Il Comune di Napoli ha recentemente presentato un ambizioso progetto di fattibilità tecnico-economica per l’ammodernamento dello Stadio Diego Armando Maradona. L’obiettivo principale è aumentare la capienza dell’impianto da 54.732 a 63.300 posti, rendendolo conforme agli standard internazionali UEFA e preparando la città a ospitare eventi di grande rilevanza, come UEFA Euro 2032.
Il progetto, sostenuto dal sindaco Gaetano Manfredi e dall’assessore alle Infrastrutture, Mobilità e Protezione Civile Edoardo Cosenza, è coordinato dal Responsabile Unico del Procedimento (RUP) Vincenzo Brandi e dal capoprogetto Giovanni Toscano. La progettazione è stata affidata a un team di esperti, tra cui Interprogetti S.r.l. e altri specialisti del settore.
La nuova configurazione dello stadio prevede 50.270 posti a norma UEFA, 672 posti per spettatori con disabilità e 36 sky box, ognuno con 16 posti, per un totale di 576 posti nelle aree premium. Il piano di riqualificazione è articolato in tre lotti, che includono la ricostruzione del terzo anello, la creazione di un nuovo anello inferiore e l’estensione della copertura di 15 metri. Inoltre, è previsto un parcheggio interrato dedicato alle aree VIP e hospitality, nuovi spazi di accoglienza, una facciata rinnovata e aree verdi esterne.
Uno degli aspetti più innovativi del progetto è l’integrazione di oltre 5.300 metri quadrati di pannelli fotovoltaici, che garantiranno una produzione stimata superiore a 1.755.463 kWh all’anno, contribuendo a un risparmio di circa 377 tonnellate di CO₂ annualmente. Inoltre, sarà implementato un sistema di recupero delle acque piovane, capace di raccogliere e riutilizzare oltre 25 milioni di litri d’acqua all’anno per usi non potabili.
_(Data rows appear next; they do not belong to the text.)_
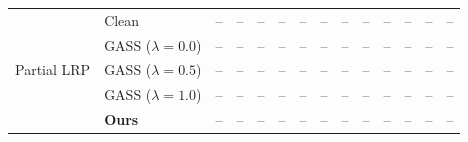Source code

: \begin{table}[t]
{\begin{tabular}{ll|cccc|cccc|cccc}
\multirow{5}{*}{Partial LRP}
& Clean & -- & -- & -- & -- & -- & -- & -- & -- & -- & -- & -- & -- \\
& GASS ($\lambda=0.0$) & -- & -- & -- & -- & -- & -- & -- & -- & -- & -- & -- & -- \\
& GASS ($\lambda=0.5$) & -- & -- & -- & -- & -- & -- & -- & -- & -- & -- & -- & -- \\
& GASS ($\lambda=1.0$) & -- & -- & -- & -- & -- & -- & -- & -- & -- & -- & -- & -- \\
& \textbf{Ours} & -- & -- & -- & -- & -- & -- & -- & -- & -- & -- & -- & -- \\

\bottomrule
\end{tabular}
}
\end{table}
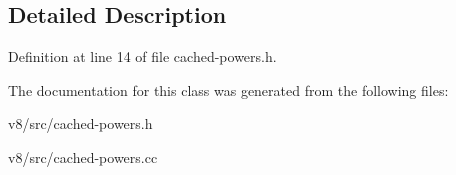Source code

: \subsection{Detailed Description}


Definition at line 14 of file cached-\/powers.\+h.



The documentation for this class was generated from the following files\+:\begin{DoxyCompactItemize}
\item 
v8/src/cached-\/powers.\+h\item 
v8/src/cached-\/powers.\+cc\end{DoxyCompactItemize}

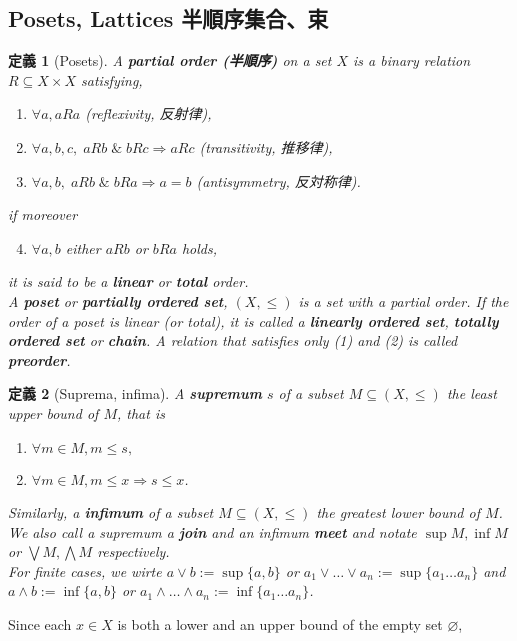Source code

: \documentclass[a4j,12pt]{jarticle}
\numberwithin{equation}{section}
\newcommand{\itbf}[1]{\textit{\textbf{#1}}}
\newtheorem{dfn}{定義}[section]
\begin{document}
\subsection{Posets, Lattices 半順序集合、束}
\begin{dfn}[Posets]
  A \itbf{partial order (半順序)} on a set $X$ is a binary relation $R \subseteq X \times X$ satisfying,
  \begin{enumerate}
  \item $\forall a, aRa$ (reflexivity, 反射律),
  \item $\forall a,b,c,\; aRb \; \& \; bRc \Rightarrow aRc$ (transitivity, 推移律),
  \item $\forall a,b,\; aRb \; \& \; bRa \Rightarrow a=b$ (antisymmetry, 反対称律).
  \end{enumerate}
  if moreover
  \begin{enumerate}
    \setcounter{enumi}{3}
  \item $\forall a,b$ either $aRb$ or $bRa$ holds,
  \end{enumerate}
  it is said to be a \itbf{linear} or \itbf{total} order.\\
  A \itbf{poset} or \itbf{partially ordered set}, $(X, \le)$ is a set with a partial order.
  If the order of a poset is linear (or total), it is called a \itbf{linearly ordered set}, \itbf{totally ordered set} or \itbf{chain}.
  A relation that satisfies only (1) and (2) is called \itbf{preorder}.
\end{dfn}
\begin{dfn}[Suprema, infima]
  A \itbf{supremum} $s$ of a subset $M \subseteq (X, \le)$ the least upper bound of $M$, that is
  \begin{enumerate}
  \item $\forall m \in M, m \le s,$
  \item $\forall m \in M, m \le x \Rightarrow s \le x$.
  \end{enumerate}
  Similarly, a \itbf{infimum} of a subset $M \subseteq (X, \le)$ the greatest lower bound of $M$.\\
  We also call a supremum a \itbf{join} and an infimum \itbf{meet} and notate $\sup M, \inf M$ or $\bigvee M, \bigwedge M$ respectively.\\
  For finite cases, we wirte $a \vee b := \sup\{a,b\}$ or $a_1 \vee \dots \vee a_n := \sup\{a_1\dots a_n\}$ and $a \wedge b := \inf\{a,b\}$ or $a_1 \wedge \dots \wedge a_n := \inf\{a_1\dots a_n\}$.
\end{dfn}
Since each $x\in X$ is both a lower and an upper bound of the empty set $\varnothing$,
\end{document}
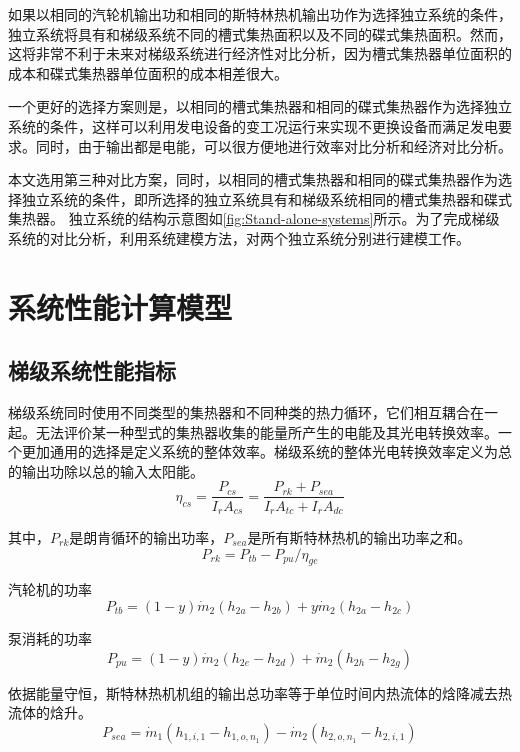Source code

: 	如果以相同的汽轮机输出功和相同的斯特林热机输出功作为选择独立系统的条件，独立系统将具有和梯级系统不同的槽式集热面积以及不同的碟式集热面积。然而，这将非常不利于未来对梯级系统进行经济性对比分析，因为槽式集热器单位面积的成本和碟式集热器单位面积的成本相差很大。
	
	一个更好的选择方案则是，以相同的槽式集热器和相同的碟式集热器作为选择独立系统的条件，这样可以利用发电设备的变工况运行来实现不更换设备而满足发电要求。同时，由于输出都是电能，可以很方便地进行效率对比分析和经济对比分析。

本文选用第三种对比方案，同时，以相同的槽式集热器和相同的碟式集热器作为选择独立系统的条件，即所选择的独立系统具有和梯级系统相同的槽式集热器和碟式集热器。
独立系统的结构示意图如\autoref{fig:Stand-alone-systems}所示。为了完成梯级系统的对比分析，利用系统建模方法，对两个独立系统分别进行建模工作。

\section{系统性能计算模型}
\subsection{梯级系统性能指标}

梯级系统同时使用不同类型的集热器和不同种类的热力循环，它们相互耦合在一起。无法评价某一种型式的集热器收集的能量所产生的电能及其光电转换效率。一个更加通用的选择是定义系统的整体效率。梯级系统的整体光电转换效率定义为总的输出功除以总的输入太阳能。
\begin{equation}
	\eta_{cs}=\dfrac{P_{cs}}{I_rA_{cs}} = \dfrac{P_{rk}+ P_{sea}}{I_rA_{tc} + I_rA_{dc}}
\end{equation}

其中，$P_{rk}$是朗肯循环的输出功率，$P_{sea}$是所有斯特林热机的输出功率之和。
\begin{equation}
	P_{rk} = P_{tb} - P_{pu} / \eta_{ge}
\end{equation}

汽轮机的功率
\begin{equation}
  P_{tb}=\left(1-y\right)\dot{m}_{2}\left(h_{2a}-h_{2b}\right)+y\dot{m}_{2}\left(h_{2a}-h_{2c}\right)
\end{equation}

泵消耗的功率
\begin{equation}
	P_{pu}=\left(1-y\right)\dot{m}_{2}\left(h_{2e}-h_{2d}\right)+\dot{m}_{2}\left(h_{2h}-h_{2g}\right)
\end{equation}

依据能量守恒，斯特林热机机组的输出总功率等于单位时间内热流体的焓降减去热流体的焓升。
\begin{equation}
	P_{sea}=\dot{m}_1(h_{1,i,1} - h_{1,o,n_1}) - \dot{m}_2(h_{2,o,n_1} - h_{2,i,1})
\end{equation}

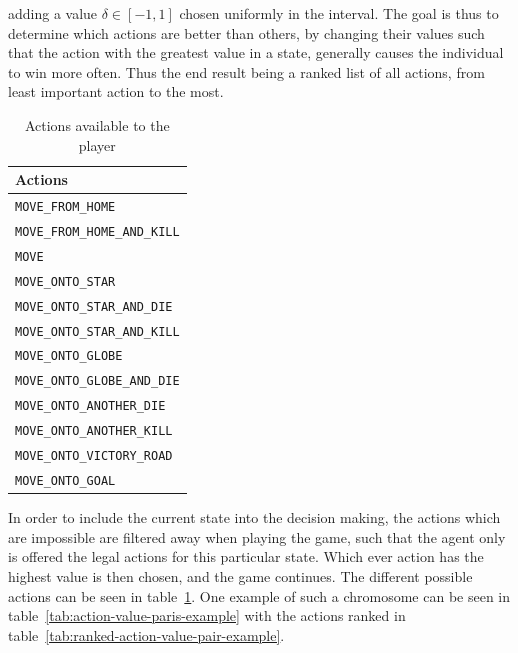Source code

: adding a value $\delta\in[-1,1]$ chosen uniformly in the interval.
The goal is thus to determine which actions are better than others, by changing their values such
that the action with the greatest value in a state, generally causes the individual to win more often.
Thus the end result being a ranked list of all actions, from least important action to the most.\par
\begin{table}
	\begin{center}
		\caption{Actions available to the player}
		\label{tab:actions}
		\begin{tabular}[c]{|l|}
			\hline
			Actions \\ \hline
			\texttt{MOVE\_FROM\_HOME} \\
			\texttt{MOVE\_FROM\_HOME\_AND\_KILL} \\
			\texttt{MOVE} \\
			\texttt{MOVE\_ONTO\_STAR} \\
			\texttt{MOVE\_ONTO\_STAR\_AND\_DIE} \\
			\texttt{MOVE\_ONTO\_STAR\_AND\_KILL} \\
			\texttt{MOVE\_ONTO\_GLOBE} \\
			\texttt{MOVE\_ONTO\_GLOBE\_AND\_DIE} \\
			\texttt{MOVE\_ONTO\_ANOTHER\_DIE} \\
			\texttt{MOVE\_ONTO\_ANOTHER\_KILL} \\
			\texttt{MOVE\_ONTO\_VICTORY\_ROAD} \\
			\texttt{MOVE\_ONTO\_GOAL} \\
			\hline
		\end{tabular}
	\end{center}
\end{table} 
In order to include the current state into the decision making, the actions which are impossible
are filtered away when playing the game, such that the agent only is offered the legal actions 
for this particular state. Which ever action has the highest value is then chosen, 
and the game continues.
The different possible actions can be seen in table~\ref{tab:actions}.
One example of such a chromosome can be seen in table~\ref{tab:action-value-paris-example}
with the actions ranked in table~\ref{tab:ranked-action-value-pair-example}. \par
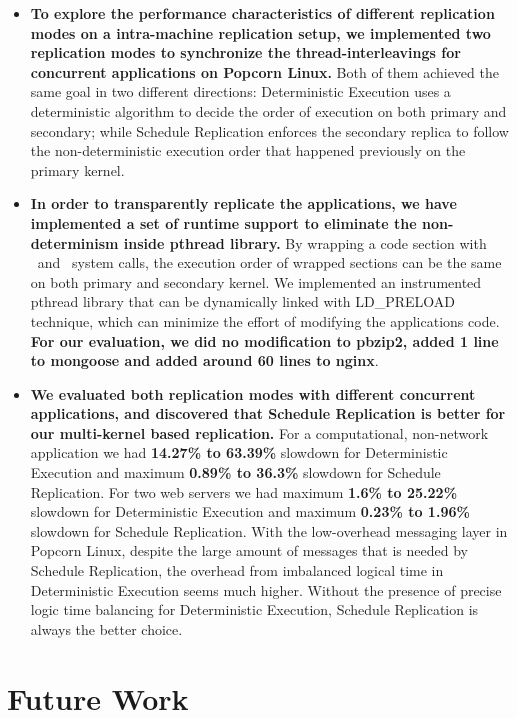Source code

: \begin{itemize}
\item \textbf{To explore the performance characteristics of different replication modes on a intra-machine replication setup, we implemented two replication modes to synchronize the thread-interleavings for concurrent applications on Popcorn Linux.} Both of them achieved the same goal in two different directions: Deterministic Execution uses a deterministic algorithm to decide the order of execution on both primary and secondary; while Schedule Replication enforces the secondary replica to follow the non-deterministic execution order that happened previously on the primary kernel. 

\item \textbf{In order to transparently replicate the applications, we have implemented a set of runtime support to eliminate the non-determinism inside pthread library.} By wrapping a code section with \detstart\ and \detend\ system calls, the execution order of wrapped sections can be the same on both primary and secondary kernel. We implemented an instrumented pthread library that can be dynamically linked with LD\_PRELOAD technique, which can minimize the effort of modifying the applications code. \textbf{For our evaluation, we did no modification to pbzip2, added 1 line to mongoose and added around 60 lines to nginx}.

\item \textbf{We evaluated both replication modes with different concurrent applications, and discovered that Schedule Replication is better for our multi-kernel based replication.} For a computational, non-network application we had \textbf{14.27\% to 63.39\%} slowdown for Deterministic Execution and maximum \textbf{0.89\% to 36.3\%} slowdown for Schedule Replication. For two web servers we had maximum \textbf{1.6\% to 25.22\%} slowdown for Deterministic Execution and maximum \textbf{0.23\% to 1.96\%} slowdown for Schedule Replication. With the low-overhead messaging layer in Popcorn Linux, despite the large amount of messages that is needed by Schedule Replication, the overhead from imbalanced logical time in Deterministic Execution seems much higher. Without the presence of precise logic time balancing for Deterministic Execution, Schedule Replication is always the better choice.

\end{itemize}
\section{Future Work}
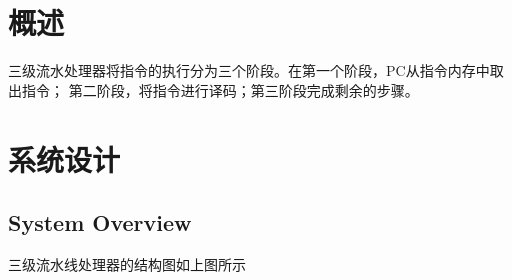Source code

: \documentclass[UTF8]{ctexart}
\begin{document}


\section{概述} \label{overview}%
三级流水处理器将指令的执行分为三个阶段。在第一个阶段，PC从指令内存中取出指令；
第二阶段，将指令进行译码；第三阶段完成剩余的步骤。



\newpage
\section{系统设计} \label{sysdes}%
\subsection{System Overview}\label{sub:sysover}
三级流水线处理器的结构图如上图所示
\end{document}
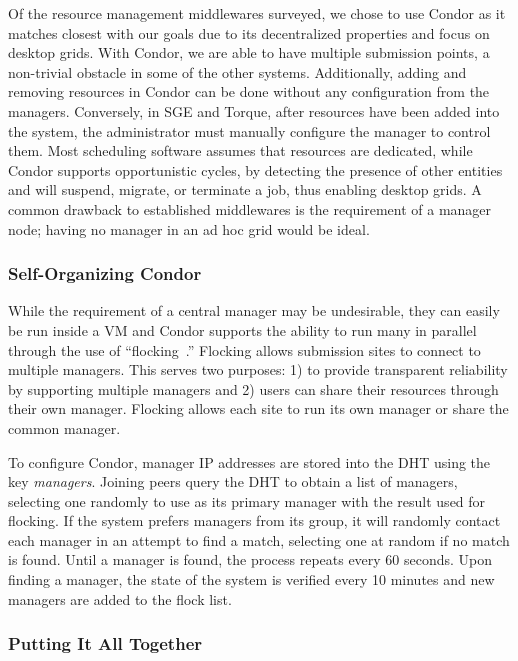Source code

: \documentclass[twocolumn]{svjour3}
\begin{document}
Of the resource management middlewares surveyed, we chose to use Condor as it
matches closest with our goals due to its decentralized properties and focus on
desktop grids.  With Condor, we are able to have multiple submission points, a
non-trivial obstacle in some of the other systems.  Additionally, adding and
removing resources in Condor can be done without any configuration from the
managers.  Conversely, in SGE and Torque, after resources have been added into
the system, the administrator must manually configure the manager to control
them.  Most scheduling software assumes that resources are dedicated, while
Condor supports opportunistic cycles, by detecting the presence of other
entities and will suspend, migrate, or terminate a job, thus enabling desktop
grids.  A common drawback to established middlewares is the requirement of a
manager node; having no manager in an ad hoc grid would be ideal.

\subsubsection{Self-Organizing Condor}

While the requirement of a central manager may be undesirable, they can easily
be run inside a VM and Condor supports the ability to run many in parallel
through the use of ``flocking~\cite{flocking}.'' Flocking allows submission
sites to connect to multiple managers.  This serves two purposes: 1) to provide
transparent reliability by supporting multiple managers and 2) users can share
their resources through their own manager.  Flocking allows each site to run
its own manager or share the common manager.  

To configure Condor, manager IP addresses are stored into the DHT using the key
\emph{managers}.  Joining peers query the DHT to obtain a list of managers,
selecting one randomly to use as its primary manager with the result used for
flocking.  If the system prefers managers from its group, it will randomly
contact each manager in an attempt to find a match, selecting one at random if
no match is found.  Until a manager is found, the process repeats every 60
seconds.  Upon finding a manager, the state of the system is verified every 10
minutes and new managers are added to the flock list.

\subsubsection{Putting It All Together}
\end{document}
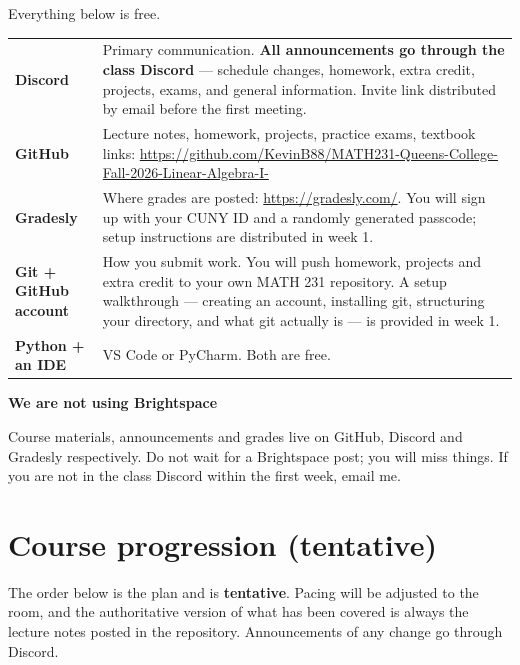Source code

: \documentclass[11pt]{article}
\newenvironment{alertbox}[1]
  {\par\medskip\needspace{5\baselineskip}%
   \begin{lrbox}{\qcbox}%
   \begin{minipage}{\dimexpr\textwidth-2\fboxsep-4pt}%
   \setlength{\parskip}{0.4em}%
   \textbf{\color{warnrule}#1}\par}
  {\end{minipage}\end{lrbox}%
   \begin{center}\colorbox{warnbg}{\usebox{\qcbox}}\end{center}\medskip}
\begin{document}
Everything below is free.

\renewcommand{\arraystretch}{1.3}
\begin{center}
\begin{longtable}{@{} >{\bfseries}l >{\raggedright\arraybackslash}p{11.4cm} @{}}
\toprule
\endhead
\bottomrule
\endlastfoot
Discord & Primary communication. \textbf{All announcements go through the class
Discord} --- schedule changes, homework, extra credit, projects, exams, and
general information. Invite link distributed by email before the first meeting. \\
GitHub & Lecture notes, homework, projects, practice exams, textbook links: \newline
\url{https://github.com/KevinB88/MATH231-Queens-College-Fall-2026-Linear-Algebra-I-} \\
Gradesly & Where grades are posted: \url{https://gradesly.com/}. You will sign
up with your CUNY ID and a randomly generated passcode; setup instructions are
distributed in week 1. \\
Git + GitHub account & How you submit work. You will push homework, projects and
extra credit to your own MATH 231 repository. A setup walkthrough --- creating an
account, installing git, structuring your directory, and what git actually is ---
is provided in week 1. \\
Python + an IDE & VS Code or PyCharm. Both are free. \\
\end{longtable}
\end{center}

\begin{alertbox}{We are not using Brightspace}
Course materials, announcements and grades live on GitHub, Discord and Gradesly
respectively. Do not wait for a Brightspace post; you will miss things. If you
are not in the class Discord within the first week, email me.
\end{alertbox}

\section{Course progression (tentative)}

The order below is the plan and is \textbf{tentative}. Pacing will be adjusted
to the room, and the authoritative version of what has been covered is always
the lecture notes posted in the repository. Announcements of any change go
through Discord.
\end{document}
Il nuovo Stadio Maradona è concepito per essere uno spazio urbano accessibile e fruibile quotidianamente, con aree verdi e spazi per eventi, creando un polo di sport, cultura e tempo libero. La sua posizione nel quartiere Fuorigrotta è strategica, essendo ben servita da una rete ciclabile, linee metropolitane e collegamenti ferroviari ad alta velocità. Si stima che l’80% degli spettatori potrà accedere all’impianto tramite trasporto pubblico, grazie a sette fermate della metro entro 1,5 km e a un collegamento diretto tra l’aeroporto e lo stadio in circa 14 minuti, in linea con le normative UEFA 2032.
«Non possiamo permetterci di perdere l’occasione degli Europei del 2032, un traguardo che riguarda non solo la città, ma anche l’intera Campania», ha dichiarato il sindaco Manfredi. «Ringraziamo la Regione per il sostegno e assicuriamo la piena collaborazione con tutte le istituzioni, nell’interesse dei cittadini e dei tifosi. Il nuovo Maradona sarà un’infrastruttura al servizio di Napoli, aperta alla città tutti i giorni dell’anno».